Translator Configuration Files#

The recommended way of creating and configuring translators is the Translator.from_config() method. For an example, see the DVD Rental Database page.

Hint

For Fetcher classes and functions used by Mapper, rics-package implementations are used by default. To specify an external class or function, use 'fully.qualified.names' in quotation marks. Names are resolved by get_by_full_name(), using an appropriate default_module argument.

For an introduction to the translation process itself, see the Translation primer.

Multiple fetchers#

Complex applications may require multiple fetchers. These may be specified in auxiliary config files, one fetcher per file. Only the fetching key will be considered in these files. If multiple fetchers are defined, a MultiFetcher is created. Fetchers defined this way are hierarchical. The input order determines rank, affecting Name-to-source mapping. For example, for a Translator created by running:

>>> from rics.translation import Translator
>>> extra_fetchers=["fetcher.toml", "backup-fetcher.toml"]
>>> Translator.from_config("translation.toml", extra_fetchers=extra_fetchers)

the Translator.map-function will first consider the sources of the fetcher defined in translation.toml (if there is one), then fetcher.toml and finally backup-fetcher.toml.

Sections#

The only valid top-level keys are translator, unknown_ids, and fetching. Only the fetching section is required, though it may be left out of the main configuration file if fetching is configured separately. Other top-level keys will raise a ConfigurationError if present.

Section: Translator#

Section keys: [translator]#

Key

Type

Description

Comments

fmt

Format

Specify how translated IDs are displayed

Section: Unknown IDs#

Section keys: [unknown_ids]#

Key

Type

Description

Comments

fmt

Format

Specify an format for untranslated IDs.

Can be a plain string fmt='Unknown', or fmt='{id}' to leave as-is.

Section: Fetching#

The type of the fetcher is determined by the second-level key (other than mapping, which is reserved). For example, a MemoryFetcher would be created by adding a [fetching.MemoryFetcher]-section.

Section keys: [fetching]#

Key

Type

Description

Comments

allow_fetch_all

bool

Control access to fetch_all().

Some fetchers types redefine or ignore this key.

Hint

Custom classes may be initialized by using sections with fully qualified type names in single quotation marks. For example, a [fetching.'my.library.SuperFetcher'] would import and initialize a SuperFetcher from the my.library module.

Subsection: Mapping#

For more information about the mapping procedure, please refer to the Mapping primer page.

Section keys: [*.mapping]#

Key

Type

Description

Comments

score_function

ScoreFunction

Compute value/candidate-likeness

See: rics.mapping.score_functions

unmapped_values_action

raise | warn | ignore

Handle unmatched values.

See: rics.utility.action_level.ActionLevel

cardinality

OneToOne | ManyToOne

Determine how many candidates to map a single value to.

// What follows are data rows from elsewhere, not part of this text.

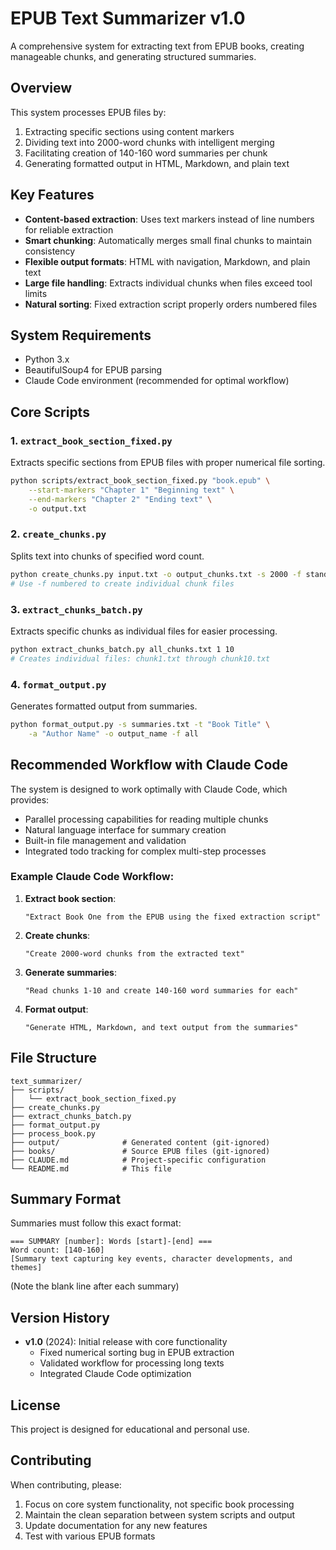 # EPUB Text Summarizer v1.0

A comprehensive system for extracting text from EPUB books, creating manageable chunks, and generating structured summaries.

## Overview

This system processes EPUB files by:
1. Extracting specific sections using content markers
2. Dividing text into 2000-word chunks with intelligent merging
3. Facilitating creation of 140-160 word summaries per chunk
4. Generating formatted output in HTML, Markdown, and plain text

## Key Features

- **Content-based extraction**: Uses text markers instead of line numbers for reliable extraction
- **Smart chunking**: Automatically merges small final chunks to maintain consistency
- **Flexible output formats**: HTML with navigation, Markdown, and plain text
- **Large file handling**: Extracts individual chunks when files exceed tool limits
- **Natural sorting**: Fixed extraction script properly orders numbered files

## System Requirements

- Python 3.x
- BeautifulSoup4 for EPUB parsing
- Claude Code environment (recommended for optimal workflow)

## Core Scripts

### 1. `extract_book_section_fixed.py`
Extracts specific sections from EPUB files with proper numerical file sorting.

```bash
python scripts/extract_book_section_fixed.py "book.epub" \
    --start-markers "Chapter 1" "Beginning text" \
    --end-markers "Chapter 2" "Ending text" \
    -o output.txt
```

### 2. `create_chunks.py`
Splits text into chunks of specified word count.

```bash
python create_chunks.py input.txt -o output_chunks.txt -s 2000 -f standard
# Use -f numbered to create individual chunk files
```

### 3. `extract_chunks_batch.py`
Extracts specific chunks as individual files for easier processing.

```bash
python extract_chunks_batch.py all_chunks.txt 1 10
# Creates individual files: chunk1.txt through chunk10.txt
```

### 4. `format_output.py`
Generates formatted output from summaries.

```bash
python format_output.py -s summaries.txt -t "Book Title" \
    -a "Author Name" -o output_name -f all
```

## Recommended Workflow with Claude Code

The system is designed to work optimally with Claude Code, which provides:
- Parallel processing capabilities for reading multiple chunks
- Natural language interface for summary creation
- Built-in file management and validation
- Integrated todo tracking for complex multi-step processes

### Example Claude Code Workflow:

1. **Extract book section**:
   ```
   "Extract Book One from the EPUB using the fixed extraction script"
   ```

2. **Create chunks**:
   ```
   "Create 2000-word chunks from the extracted text"
   ```

3. **Generate summaries**:
   ```
   "Read chunks 1-10 and create 140-160 word summaries for each"
   ```

4. **Format output**:
   ```
   "Generate HTML, Markdown, and text output from the summaries"
   ```

## File Structure

```
text_summarizer/
├── scripts/
│   └── extract_book_section_fixed.py
├── create_chunks.py
├── extract_chunks_batch.py
├── format_output.py
├── process_book.py
├── output/              # Generated content (git-ignored)
├── books/               # Source EPUB files (git-ignored)
├── CLAUDE.md            # Project-specific configuration
└── README.md            # This file
```

## Summary Format

Summaries must follow this exact format:
```
=== SUMMARY [number]: Words [start]-[end] ===
Word count: [140-160]
[Summary text capturing key events, character developments, and themes]

```
(Note the blank line after each summary)

## Version History

- **v1.0** (2024): Initial release with core functionality
  - Fixed numerical sorting bug in EPUB extraction
  - Validated workflow for processing long texts
  - Integrated Claude Code optimization

## License

This project is designed for educational and personal use.

## Contributing

When contributing, please:
1. Focus on core system functionality, not specific book processing
2. Maintain the clean separation between system scripts and output
3. Update documentation for any new features
4. Test with various EPUB formats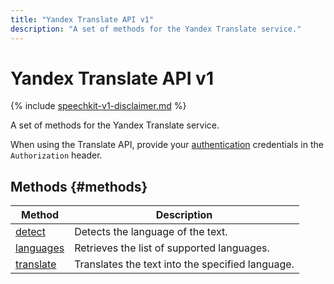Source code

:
 ```yaml
---
title: "Yandex Translate API v1"
description: "A set of methods for the Yandex Translate service."
---
```


# Yandex Translate API v1

{% include [speechkit-v1-disclaimer.md](../../../_includes/speechkit-v1-disclaimer.md) %}

A set of methods for the Yandex Translate service.

When using the Translate API, provide your [authentication](/docs/translate/api-ref/authentication) credentials in the `Authorization` header.

## Methods {#methods}

| Method | Description |
--- | ---
| [detect](detect.md) | Detects the language of the text. |
| [languages](languages.md) | Retrieves the list of supported languages. |
| [translate](translate.md) | Translates the text into the specified language. |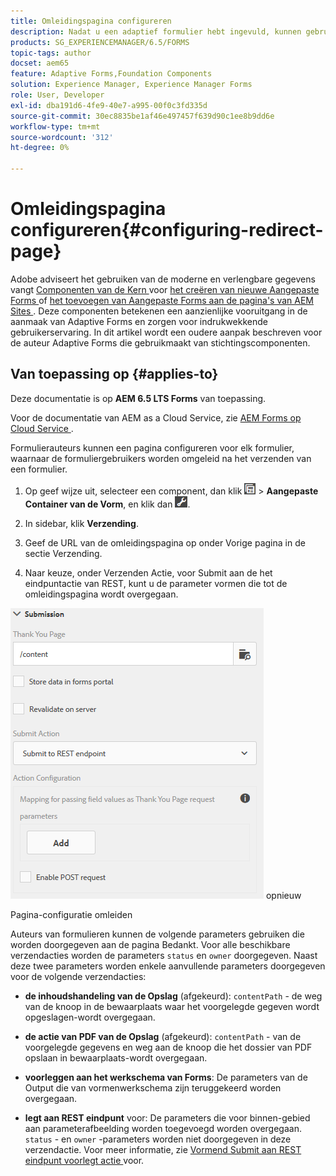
 ```yaml
---
title: Omleidingspagina configureren
description: Nadat u een adaptief formulier hebt ingevuld, kunnen gebruikers worden omgeleid naar een webpagina die formulierauteurs kunnen configureren tijdens het maken van het formulier.
products: SG_EXPERIENCEMANAGER/6.5/FORMS
topic-tags: author
docset: aem65
feature: Adaptive Forms,Foundation Components
solution: Experience Manager, Experience Manager Forms
role: User, Developer
exl-id: dba191d6-4fe9-40e7-a995-00f0c3fd335d
source-git-commit: 30ec8835be1af46e497457f639d90c1ee8b9dd6e
workflow-type: tm+mt
source-wordcount: '312'
ht-degree: 0%

---
```


# Omleidingspagina configureren{#configuring-redirect-page}

<span class="preview"> Adobe adviseert het gebruiken van de moderne en verlengbare gegevens vangt [ Componenten van de Kern ](https://experienceleague.adobe.com/docs/experience-manager-core-components/using/adaptive-forms/introduction.html) voor [ het creëren van nieuwe Aangepaste Forms ](/help/forms/using/create-an-adaptive-form-core-components.md) of [ het toevoegen van Aangepaste Forms aan de pagina&#39;s van AEM Sites ](/help/forms/using/create-or-add-an-adaptive-form-to-aem-sites-page.md). Deze componenten betekenen een aanzienlijke vooruitgang in de aanmaak van Adaptive Forms en zorgen voor indrukwekkende gebruikerservaring. In dit artikel wordt een oudere aanpak beschreven voor de auteur Adaptive Forms die gebruikmaakt van stichtingscomponenten. </span>

## Van toepassing op {#applies-to}

Deze documentatie is op **AEM 6.5 LTS Forms** van toepassing.

Voor de documentatie van AEM as a Cloud Service, zie [ AEM Forms op Cloud Service ](https://experienceleague.adobe.com/docs/experience-manager-cloud-service/content/forms/adaptive-forms-authoring/authoring-adaptive-forms-foundation-components/configure-submit-actions-and-metadata-submission/configuring-redirect-page.html).

Formulierauteurs kunnen een pagina configureren voor elk formulier, waarnaar de formuliergebruikers worden omgeleid na het verzenden van een formulier.

1. Op geef wijze uit, selecteer een component, dan klik ![ gebied-niveau ](assets/field-level.png) > **Aangepaste Container van de Vorm**, en klik dan ![ cmp ](assets/cmppr.png).

1. In sidebar, klik **Verzending**.

1. Geef de URL van de omleidingspagina op onder Vorige pagina in de sectie Verzending.
1. Naar keuze, onder Verzenden Actie, voor Submit aan de het eindpuntactie van REST, kunt u de parameter vormen die tot de omleidingspagina wordt overgegaan.

![ Richt paginasonfiguratie ](assets/thank-you-setting-1.png) opnieuw

Pagina-configuratie omleiden

Auteurs van formulieren kunnen de volgende parameters gebruiken die worden doorgegeven aan de pagina Bedankt. Voor alle beschikbare verzendacties worden de parameters `status` en `owner` doorgegeven. Naast deze twee parameters worden enkele aanvullende parameters doorgegeven voor de volgende verzendacties:

* **de inhoudshandeling van de Opslag** (afgekeurd): `contentPath` - de weg van de knoop in de bewaarplaats waar het voorgelegde gegeven wordt opgeslagen-wordt overgegaan.

* **de actie van PDF van de Opslag** (afgekeurd): `contentPath` - van de voorgelegde gegevens en weg aan de knoop die het dossier van PDF opslaan in bewaarplaats-wordt overgegaan.

* **voorleggen aan het werkschema van Forms**: De parameters van de Output die van vormenwerkschema zijn teruggekeerd worden overgegaan.

* **legt aan REST eindpunt** voor: De parameters die voor binnen-gebied aan parameterafbeelding worden toegevoegd worden overgegaan. `status` - en `owner` -parameters worden niet doorgegeven in deze verzendactie. Voor meer informatie, zie [ Vormend Submit aan REST eindpunt voorlegt actie ](../../forms/using/configuring-submit-actions.md) voor.
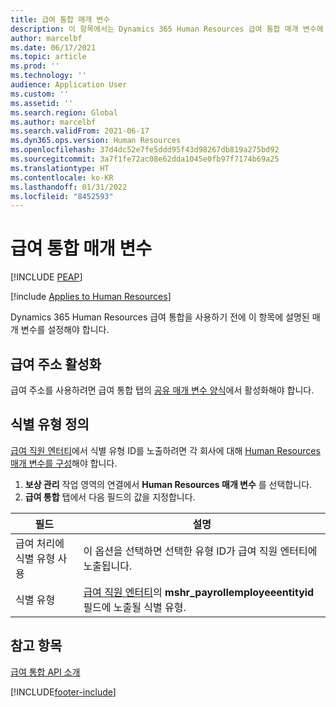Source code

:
 ```yaml
---
title: 급여 통합 매개 변수
description: 이 항목에서는 Dynamics 365 Human Resources 급여 통합 매개 변수에 관해 설명합니다.
author: marcelbf
ms.date: 06/17/2021
ms.topic: article
ms.prod: ''
ms.technology: ''
audience: Application User
ms.custom: ''
ms.assetid: ''
ms.search.region: Global
ms.author: marcelbf
ms.search.validFrom: 2021-06-17
ms.dyn365.ops.version: Human Resources
ms.openlocfilehash: 37d4dc52e7fe5ddd95f43d98267db819a275bd92
ms.sourcegitcommit: 3a7f1fe72ac08e62dda1045e0fb97f7174b69a25
ms.translationtype: HT
ms.contentlocale: ko-KR
ms.lasthandoff: 01/31/2022
ms.locfileid: "8452593"
---
```

# <a name="payroll-integration-parameters"></a>급여 통합 매개 변수


[!INCLUDE [PEAP](../includes/peap-1.md)]

[!include [Applies to Human Resources](../includes/applies-to-hr.md)]

Dynamics 365 Human Resources 급여 통합을 사용하기 전에 이 항목에 설명된 매개 변수를 설정해야 합니다.

## <a name="enable-payroll-address"></a>급여 주소 활성화

급여 주소를 사용하려면 급여 통합 탭의 [공유 매개 변수 양식](hr-setup-shared-parameters.md)에서 활성화해야 합니다.

## <a name="define-the-identification-type"></a>식별 유형 정의

[급여 직원 엔터티](hr-admin-integration-payroll-api-payroll-employee.md)에서 식별 유형 ID를 노출하려면 각 회사에 대해 [Human Resources 매개 변수를 구성](hr-setup-shared-parameters.md)해야 합니다.

1. **보상 관리** 작업 영역의 연결에서 **Human Resources 매개 변수** 를 선택합니다. 
2. **급여 통합** 탭에서 다음 필드의 값을 지정합니다.

| 필드 | 설명 |
| --- | --- |
| 급여 처리에 식별 유형 사용 | 이 옵션을 선택하면 선택한 유형 ID가 급여 직원 엔터티에 노출됩니다. |
| 식별 유형 | [급여 직원 엔터티](hr-admin-integration-payroll-api-payroll-employee.md)의 **mshr_payrollemployeeentityid** 필드에 노출될 식별 유형. |

## <a name="see-also"></a>참고 항목

[급여 통합 API 소개](hr-admin-integration-payroll-api-introduction.md)

[!INCLUDE[footer-include](../includes/footer-banner.md)]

See: rics.mapping.Cardinality

  • Score functions which take additional keyword arguments should be specified in a child section, eg [*.mapping.<score-function-name>]. See: rics.mapping.score_functions for options.

  • External functions may be used by putting fully qualified names in single quotation marks. Names which do not contain any dot characters ('.') are assumed to refer to functions in the appropriate rics.mapping submodule.

Hint

For difficult matches, consider using overrides instead.

Filter functions#

Filters are given in [[*.mapping.filter_functions]] list-subsections. These may be used to remove undesirable matches, for example SQL tables which should not be used or a DataFrame column that should not be translated.

Section keys: [[*.mapping.filter_functions]]#

Key

Type

Description

Comments

function

str

Function name.

See: rics.mapping.filter_functions

Note

Additional keys depend on the chosen function implementation.

As an example, the next snippet ensures that only names ending with an _id-suffix will be translated by using a require_regex_match() filter.

[[translator.mapping.filter_functions]]
function = "require_regex_match"
regex = ".*_id$"
where = "name"

Score function#

There are some ScoreFunction s which take additional keyword arguments. These must be declared in a [*.overrides.<score-function-name>]-subsection. See: rics.mapping.score_functions for options.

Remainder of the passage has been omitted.